● Work to complete
From the entries that follow, copy exactly the lines beginning at the line holding "42:39 - João Landeiro (joaolandeiro.com)" and continuing through the line holding "I was I help".

Exercise data START

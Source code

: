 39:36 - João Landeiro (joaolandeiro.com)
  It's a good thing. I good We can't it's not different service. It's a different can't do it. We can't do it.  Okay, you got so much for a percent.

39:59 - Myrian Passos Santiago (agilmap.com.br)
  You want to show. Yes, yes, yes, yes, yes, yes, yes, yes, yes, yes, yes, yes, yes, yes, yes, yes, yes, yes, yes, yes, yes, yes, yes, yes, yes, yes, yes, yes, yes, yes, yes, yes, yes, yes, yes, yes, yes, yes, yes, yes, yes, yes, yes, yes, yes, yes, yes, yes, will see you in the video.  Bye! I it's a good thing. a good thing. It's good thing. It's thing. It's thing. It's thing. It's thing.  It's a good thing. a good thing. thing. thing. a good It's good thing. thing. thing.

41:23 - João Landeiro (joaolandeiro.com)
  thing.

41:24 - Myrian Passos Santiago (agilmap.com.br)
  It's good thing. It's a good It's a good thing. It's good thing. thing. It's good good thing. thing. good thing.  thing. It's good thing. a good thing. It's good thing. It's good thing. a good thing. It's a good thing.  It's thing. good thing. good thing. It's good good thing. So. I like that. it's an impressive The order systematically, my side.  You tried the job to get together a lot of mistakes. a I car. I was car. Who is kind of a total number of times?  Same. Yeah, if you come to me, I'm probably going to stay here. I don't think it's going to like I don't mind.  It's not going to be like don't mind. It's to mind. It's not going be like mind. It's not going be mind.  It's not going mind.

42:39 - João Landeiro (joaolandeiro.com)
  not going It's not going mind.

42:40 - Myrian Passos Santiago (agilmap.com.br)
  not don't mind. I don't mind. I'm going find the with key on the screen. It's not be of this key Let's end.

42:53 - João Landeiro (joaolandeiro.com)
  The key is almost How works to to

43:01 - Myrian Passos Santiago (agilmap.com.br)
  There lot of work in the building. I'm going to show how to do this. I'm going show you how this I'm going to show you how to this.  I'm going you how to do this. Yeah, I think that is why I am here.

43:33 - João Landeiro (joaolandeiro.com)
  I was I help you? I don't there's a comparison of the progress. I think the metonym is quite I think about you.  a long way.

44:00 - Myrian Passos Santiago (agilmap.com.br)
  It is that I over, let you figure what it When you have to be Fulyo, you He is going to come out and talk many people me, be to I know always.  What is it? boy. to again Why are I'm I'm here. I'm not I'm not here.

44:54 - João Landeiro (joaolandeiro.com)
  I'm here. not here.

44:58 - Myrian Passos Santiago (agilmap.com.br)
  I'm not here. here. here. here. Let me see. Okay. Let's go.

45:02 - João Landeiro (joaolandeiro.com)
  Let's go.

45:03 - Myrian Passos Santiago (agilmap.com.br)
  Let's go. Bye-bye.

Exercise data END

● Exercise response
42:39 - João Landeiro (joaolandeiro.com)
  not going It's not going mind.

42:40 - Myrian Passos Santiago (agilmap.com.br)
  not don't mind. I don't mind. I'm going find the with key on the screen. It's not be of this key Let's end.

42:53 - João Landeiro (joaolandeiro.com)
  The key is almost How works to to

43:01 - Myrian Passos Santiago (agilmap.com.br)
  There lot of work in the building. I'm going to show how to do this. I'm going show you how this I'm going to show you how to this.  I'm going you how to do this. Yeah, I think that is why I am here.

43:33 - João Landeiro (joaolandeiro.com)
  I was I help you? I don't there's a comparison of the progress. I think the metonym is quite I think about you.  a long way.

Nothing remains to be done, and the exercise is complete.